* [EXERCISE] Restate the full set of records exactly, word for word.

* [RECORDS FOR THE EXERCISE]
-- -- --

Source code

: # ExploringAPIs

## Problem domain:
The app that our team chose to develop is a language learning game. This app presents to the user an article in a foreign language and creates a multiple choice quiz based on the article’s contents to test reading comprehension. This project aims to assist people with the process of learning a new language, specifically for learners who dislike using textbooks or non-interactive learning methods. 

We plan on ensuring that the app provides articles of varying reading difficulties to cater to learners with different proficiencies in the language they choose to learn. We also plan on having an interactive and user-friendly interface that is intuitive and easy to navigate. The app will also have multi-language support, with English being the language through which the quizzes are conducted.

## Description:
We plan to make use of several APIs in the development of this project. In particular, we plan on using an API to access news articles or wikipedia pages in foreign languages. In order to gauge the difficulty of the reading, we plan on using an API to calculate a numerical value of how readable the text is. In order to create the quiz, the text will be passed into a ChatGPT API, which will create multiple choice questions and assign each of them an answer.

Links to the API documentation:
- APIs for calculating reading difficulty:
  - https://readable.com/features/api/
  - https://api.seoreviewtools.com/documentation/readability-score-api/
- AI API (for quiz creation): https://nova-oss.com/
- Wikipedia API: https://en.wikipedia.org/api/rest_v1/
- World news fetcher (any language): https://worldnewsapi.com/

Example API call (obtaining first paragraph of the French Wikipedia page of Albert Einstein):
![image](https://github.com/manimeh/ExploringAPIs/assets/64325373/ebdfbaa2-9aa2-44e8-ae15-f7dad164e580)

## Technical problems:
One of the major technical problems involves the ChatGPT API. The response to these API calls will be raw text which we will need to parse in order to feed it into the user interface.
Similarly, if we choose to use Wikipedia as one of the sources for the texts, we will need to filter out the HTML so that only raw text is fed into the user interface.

-- -- --

* [ANSWER FOR THE TASK]
Source code

: # ExploringAPIs

## Problem domain:
The app that our team chose to develop is a language learning game. This app presents to the user an article in a foreign language and creates a multiple choice quiz based on the article’s contents to test reading comprehension. This project aims to assist people with the process of learning a new language, specifically for learners who dislike using textbooks or non-interactive learning methods. 

We plan on ensuring that the app provides articles of varying reading difficulties to cater to learners with different proficiencies in the language they choose to learn. We also plan on having an interactive and user-friendly interface that is intuitive and easy to navigate. The app will also have multi-language support, with English being the language through which the quizzes are conducted.

## Description:
We plan to make use of several APIs in the development of this project. In particular, we plan on using an API to access news articles or wikipedia pages in foreign languages. In order to gauge the difficulty of the reading, we plan on using an API to calculate a numerical value of how readable the text is. In order to create the quiz, the text will be passed into a ChatGPT API, which will create multiple choice questions and assign each of them an answer.

Links to the API documentation:
- APIs for calculating reading difficulty:
  - https://readable.com/features/api/
  - https://api.seoreviewtools.com/documentation/readability-score-api/
- AI API (for quiz creation): https://nova-oss.com/
- Wikipedia API: https://en.wikipedia.org/api/rest_v1/
- World news fetcher (any language): https://worldnewsapi.com/

Example API call (obtaining first paragraph of the French Wikipedia page of Albert Einstein):
![image](https://github.com/manimeh/ExploringAPIs/assets/64325373/ebdfbaa2-9aa2-44e8-ae15-f7dad164e580)

## Technical problems:
One of the major technical problems involves the ChatGPT API. The response to these API calls will be raw text which we will need to parse in order to feed it into the user interface.
Similarly, if we choose to use Wikipedia as one of the sources for the texts, we will need to filter out the HTML so that only raw text is fed into the user interface.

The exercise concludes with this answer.